**Exercise prompt**
From the first line to the last, output the entries exactly.

**Given data**
_ _ _ _ _

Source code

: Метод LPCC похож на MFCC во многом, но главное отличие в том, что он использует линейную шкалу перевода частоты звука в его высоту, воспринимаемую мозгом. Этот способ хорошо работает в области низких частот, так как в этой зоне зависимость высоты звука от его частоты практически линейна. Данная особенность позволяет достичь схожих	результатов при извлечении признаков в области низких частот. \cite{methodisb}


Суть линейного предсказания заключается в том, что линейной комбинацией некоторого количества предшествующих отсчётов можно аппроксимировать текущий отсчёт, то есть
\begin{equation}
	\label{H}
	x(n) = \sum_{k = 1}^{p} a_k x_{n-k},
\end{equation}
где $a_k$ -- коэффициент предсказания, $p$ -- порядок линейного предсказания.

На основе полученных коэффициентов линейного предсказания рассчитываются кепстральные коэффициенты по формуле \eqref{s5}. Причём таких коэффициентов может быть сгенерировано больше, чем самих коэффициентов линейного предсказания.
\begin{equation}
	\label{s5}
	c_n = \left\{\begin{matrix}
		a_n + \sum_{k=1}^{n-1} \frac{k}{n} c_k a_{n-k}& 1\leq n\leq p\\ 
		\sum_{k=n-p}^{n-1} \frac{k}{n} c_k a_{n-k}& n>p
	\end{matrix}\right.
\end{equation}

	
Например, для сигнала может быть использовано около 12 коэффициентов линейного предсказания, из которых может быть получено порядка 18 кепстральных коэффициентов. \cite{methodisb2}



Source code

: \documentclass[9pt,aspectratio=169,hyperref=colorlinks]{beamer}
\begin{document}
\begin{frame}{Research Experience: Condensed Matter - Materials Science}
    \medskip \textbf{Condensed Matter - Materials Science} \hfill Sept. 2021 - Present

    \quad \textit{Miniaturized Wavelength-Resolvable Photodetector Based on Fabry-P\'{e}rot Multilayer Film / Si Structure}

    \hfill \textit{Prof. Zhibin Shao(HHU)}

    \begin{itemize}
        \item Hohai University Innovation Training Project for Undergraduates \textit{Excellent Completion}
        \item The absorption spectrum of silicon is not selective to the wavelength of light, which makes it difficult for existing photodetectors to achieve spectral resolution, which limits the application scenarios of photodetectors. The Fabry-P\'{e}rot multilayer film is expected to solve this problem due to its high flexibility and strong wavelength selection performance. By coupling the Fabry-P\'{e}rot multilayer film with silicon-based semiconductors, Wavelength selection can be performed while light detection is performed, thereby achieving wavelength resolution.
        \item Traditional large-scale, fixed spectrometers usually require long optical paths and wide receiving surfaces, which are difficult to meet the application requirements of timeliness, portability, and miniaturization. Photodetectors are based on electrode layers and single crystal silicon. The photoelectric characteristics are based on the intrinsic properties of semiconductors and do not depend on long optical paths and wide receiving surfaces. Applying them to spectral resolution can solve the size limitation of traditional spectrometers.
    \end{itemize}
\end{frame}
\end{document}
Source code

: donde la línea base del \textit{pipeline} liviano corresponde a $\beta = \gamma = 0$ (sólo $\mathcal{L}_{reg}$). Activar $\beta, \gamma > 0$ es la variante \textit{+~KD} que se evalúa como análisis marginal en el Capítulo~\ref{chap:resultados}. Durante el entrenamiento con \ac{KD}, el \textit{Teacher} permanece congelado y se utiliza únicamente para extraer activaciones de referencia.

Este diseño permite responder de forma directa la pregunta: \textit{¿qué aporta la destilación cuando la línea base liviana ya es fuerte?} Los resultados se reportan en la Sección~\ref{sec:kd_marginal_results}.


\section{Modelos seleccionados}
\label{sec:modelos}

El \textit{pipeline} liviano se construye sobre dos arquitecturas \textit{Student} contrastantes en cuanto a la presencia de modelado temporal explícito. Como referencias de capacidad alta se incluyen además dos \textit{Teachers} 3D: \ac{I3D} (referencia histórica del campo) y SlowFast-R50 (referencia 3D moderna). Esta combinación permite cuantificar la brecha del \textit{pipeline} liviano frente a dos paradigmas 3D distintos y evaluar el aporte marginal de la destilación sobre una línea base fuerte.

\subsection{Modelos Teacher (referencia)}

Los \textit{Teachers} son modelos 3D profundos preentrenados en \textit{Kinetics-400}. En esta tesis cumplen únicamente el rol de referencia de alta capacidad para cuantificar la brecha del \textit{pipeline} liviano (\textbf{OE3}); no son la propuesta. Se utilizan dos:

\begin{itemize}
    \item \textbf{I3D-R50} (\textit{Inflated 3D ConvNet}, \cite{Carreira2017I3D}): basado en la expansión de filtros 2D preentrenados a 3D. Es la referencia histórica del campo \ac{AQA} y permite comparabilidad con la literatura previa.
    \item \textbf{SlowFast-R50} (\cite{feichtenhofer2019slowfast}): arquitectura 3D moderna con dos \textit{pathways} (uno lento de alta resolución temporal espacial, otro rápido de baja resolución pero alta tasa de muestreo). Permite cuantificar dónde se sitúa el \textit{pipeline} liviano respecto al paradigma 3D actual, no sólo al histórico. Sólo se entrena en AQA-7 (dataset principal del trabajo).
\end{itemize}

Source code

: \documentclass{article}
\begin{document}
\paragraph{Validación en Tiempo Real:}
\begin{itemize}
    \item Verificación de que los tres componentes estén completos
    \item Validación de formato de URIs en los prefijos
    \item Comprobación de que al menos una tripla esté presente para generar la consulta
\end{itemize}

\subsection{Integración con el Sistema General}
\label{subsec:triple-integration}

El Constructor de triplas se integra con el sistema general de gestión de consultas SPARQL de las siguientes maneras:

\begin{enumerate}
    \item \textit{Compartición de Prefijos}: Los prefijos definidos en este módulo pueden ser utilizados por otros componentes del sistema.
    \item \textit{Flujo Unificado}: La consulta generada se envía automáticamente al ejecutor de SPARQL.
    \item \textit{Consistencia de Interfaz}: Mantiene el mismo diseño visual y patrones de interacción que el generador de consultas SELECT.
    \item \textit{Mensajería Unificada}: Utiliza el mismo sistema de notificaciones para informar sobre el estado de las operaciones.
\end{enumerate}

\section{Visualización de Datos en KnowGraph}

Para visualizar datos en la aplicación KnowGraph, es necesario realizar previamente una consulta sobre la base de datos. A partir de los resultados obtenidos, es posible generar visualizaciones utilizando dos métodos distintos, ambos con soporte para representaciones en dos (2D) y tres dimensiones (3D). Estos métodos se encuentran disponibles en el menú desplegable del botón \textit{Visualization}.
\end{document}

_ _ _ _ _

**Solution**
Source code

: Метод LPCC похож на MFCC во многом, но главное отличие в том, что он использует линейную шкалу перевода частоты звука в его высоту, воспринимаемую мозгом. Этот способ хорошо работает в области низких частот, так как в этой зоне зависимость высоты звука от его частоты практически линейна. Данная особенность позволяет достичь схожих	результатов при извлечении признаков в области низких частот. \cite{methodisb}


Суть линейного предсказания заключается в том, что линейной комбинацией некоторого количества предшествующих отсчётов можно аппроксимировать текущий отсчёт, то есть
\begin{equation}
	\label{H}
	x(n) = \sum_{k = 1}^{p} a_k x_{n-k},
\end{equation}
где $a_k$ -- коэффициент предсказания, $p$ -- порядок линейного предсказания.

На основе полученных коэффициентов линейного предсказания рассчитываются кепстральные коэффициенты по формуле \eqref{s5}. Причём таких коэффициентов может быть сгенерировано больше, чем самих коэффициентов линейного предсказания.
\begin{equation}
	\label{s5}
	c_n = \left\{\begin{matrix}
		a_n + \sum_{k=1}^{n-1} \frac{k}{n} c_k a_{n-k}& 1\leq n\leq p\\ 
		\sum_{k=n-p}^{n-1} \frac{k}{n} c_k a_{n-k}& n>p
	\end{matrix}\right.
\end{equation}

	
Например, для сигнала может быть использовано около 12 коэффициентов линейного предсказания, из которых может быть получено порядка 18 кепстральных коэффициентов. \cite{methodisb2}



Source code

: \documentclass[9pt,aspectratio=169,hyperref=colorlinks]{beamer}
\begin{document}
\begin{frame}{Research Experience: Condensed Matter - Materials Science}
    \medskip \textbf{Condensed Matter - Materials Science} \hfill Sept. 2021 - Present

    \quad \textit{Miniaturized Wavelength-Resolvable Photodetector Based on Fabry-P\'{e}rot Multilayer Film / Si Structure}

    \hfill \textit{Prof. Zhibin Shao(HHU)}

    \begin{itemize}
        \item Hohai University Innovation Training Project for Undergraduates \textit{Excellent Completion}
        \item The absorption spectrum of silicon is not selective to the wavelength of light, which makes it difficult for existing photodetectors to achieve spectral resolution, which limits the application scenarios of photodetectors. The Fabry-P\'{e}rot multilayer film is expected to solve this problem due to its high flexibility and strong wavelength selection performance. By coupling the Fabry-P\'{e}rot multilayer film with silicon-based semiconductors, Wavelength selection can be performed while light detection is performed, thereby achieving wavelength resolution.
        \item Traditional large-scale, fixed spectrometers usually require long optical paths and wide receiving surfaces, which are difficult to meet the application requirements of timeliness, portability, and miniaturization. Photodetectors are based on electrode layers and single crystal silicon. The photoelectric characteristics are based on the intrinsic properties of semiconductors and do not depend on long optical paths and wide receiving surfaces. Applying them to spectral resolution can solve the size limitation of traditional spectrometers.
    \end{itemize}
\end{frame}
\end{document}
Source code

: donde la línea base del \textit{pipeline} liviano corresponde a $\beta = \gamma = 0$ (sólo $\mathcal{L}_{reg}$). Activar $\beta, \gamma > 0$ es la variante \textit{+~KD} que se evalúa como análisis marginal en el Capítulo~\ref{chap:resultados}. Durante el entrenamiento con \ac{KD}, el \textit{Teacher} permanece congelado y se utiliza únicamente para extraer activaciones de referencia.

Este diseño permite responder de forma directa la pregunta: \textit{¿qué aporta la destilación cuando la línea base liviana ya es fuerte?} Los resultados se reportan en la Sección~\ref{sec:kd_marginal_results}.


\section{Modelos seleccionados}
\label{sec:modelos}

El \textit{pipeline} liviano se construye sobre dos arquitecturas \textit{Student} contrastantes en cuanto a la presencia de modelado temporal explícito. Como referencias de capacidad alta se incluyen además dos \textit{Teachers} 3D: \ac{I3D} (referencia histórica del campo) y SlowFast-R50 (referencia 3D moderna). Esta combinación permite cuantificar la brecha del \textit{pipeline} liviano frente a dos paradigmas 3D distintos y evaluar el aporte marginal de la destilación sobre una línea base fuerte.

\subsection{Modelos Teacher (referencia)}

Los \textit{Teachers} son modelos 3D profundos preentrenados en \textit{Kinetics-400}. En esta tesis cumplen únicamente el rol de referencia de alta capacidad para cuantificar la brecha del \textit{pipeline} liviano (\textbf{OE3}); no son la propuesta. Se utilizan dos:

\begin{itemize}
    \item \textbf{I3D-R50} (\textit{Inflated 3D ConvNet}, \cite{Carreira2017I3D}): basado en la expansión de filtros 2D preentrenados a 3D. Es la referencia histórica del campo \ac{AQA} y permite comparabilidad con la literatura previa.
    \item \textbf{SlowFast-R50} (\cite{feichtenhofer2019slowfast}): arquitectura 3D moderna con dos \textit{pathways} (uno lento de alta resolución temporal espacial, otro rápido de baja resolución pero alta tasa de muestreo). Permite cuantificar dónde se sitúa el \textit{pipeline} liviano respecto al paradigma 3D actual, no sólo al histórico. Sólo se entrena en AQA-7 (dataset principal del trabajo).
\end{itemize}

Source code

: \documentclass{article}
\begin{document}
\paragraph{Validación en Tiempo Real:}
\begin{itemize}
    \item Verificación de que los tres componentes estén completos
    \item Validación de formato de URIs en los prefijos
    \item Comprobación de que al menos una tripla esté presente para generar la consulta
\end{itemize}

\subsection{Integración con el Sistema General}
\label{subsec:triple-integration}

El Constructor de triplas se integra con el sistema general de gestión de consultas SPARQL de las siguientes maneras:

\begin{enumerate}
    \item \textit{Compartición de Prefijos}: Los prefijos definidos en este módulo pueden ser utilizados por otros componentes del sistema.
    \item \textit{Flujo Unificado}: La consulta generada se envía automáticamente al ejecutor de SPARQL.
    \item \textit{Consistencia de Interfaz}: Mantiene el mismo diseño visual y patrones de interacción que el generador de consultas SELECT.
    \item \textit{Mensajería Unificada}: Utiliza el mismo sistema de notificaciones para informar sobre el estado de las operaciones.
\end{enumerate}

\section{Visualización de Datos en KnowGraph}

Para visualizar datos en la aplicación KnowGraph, es necesario realizar previamente una consulta sobre la base de datos. A partir de los resultados obtenidos, es posible generar visualizaciones utilizando dos métodos distintos, ambos con soporte para representaciones en dos (2D) y tres dimensiones (3D). Estos métodos se encuentran disponibles en el menú desplegable del botón \textit{Visualization}.
\end{document}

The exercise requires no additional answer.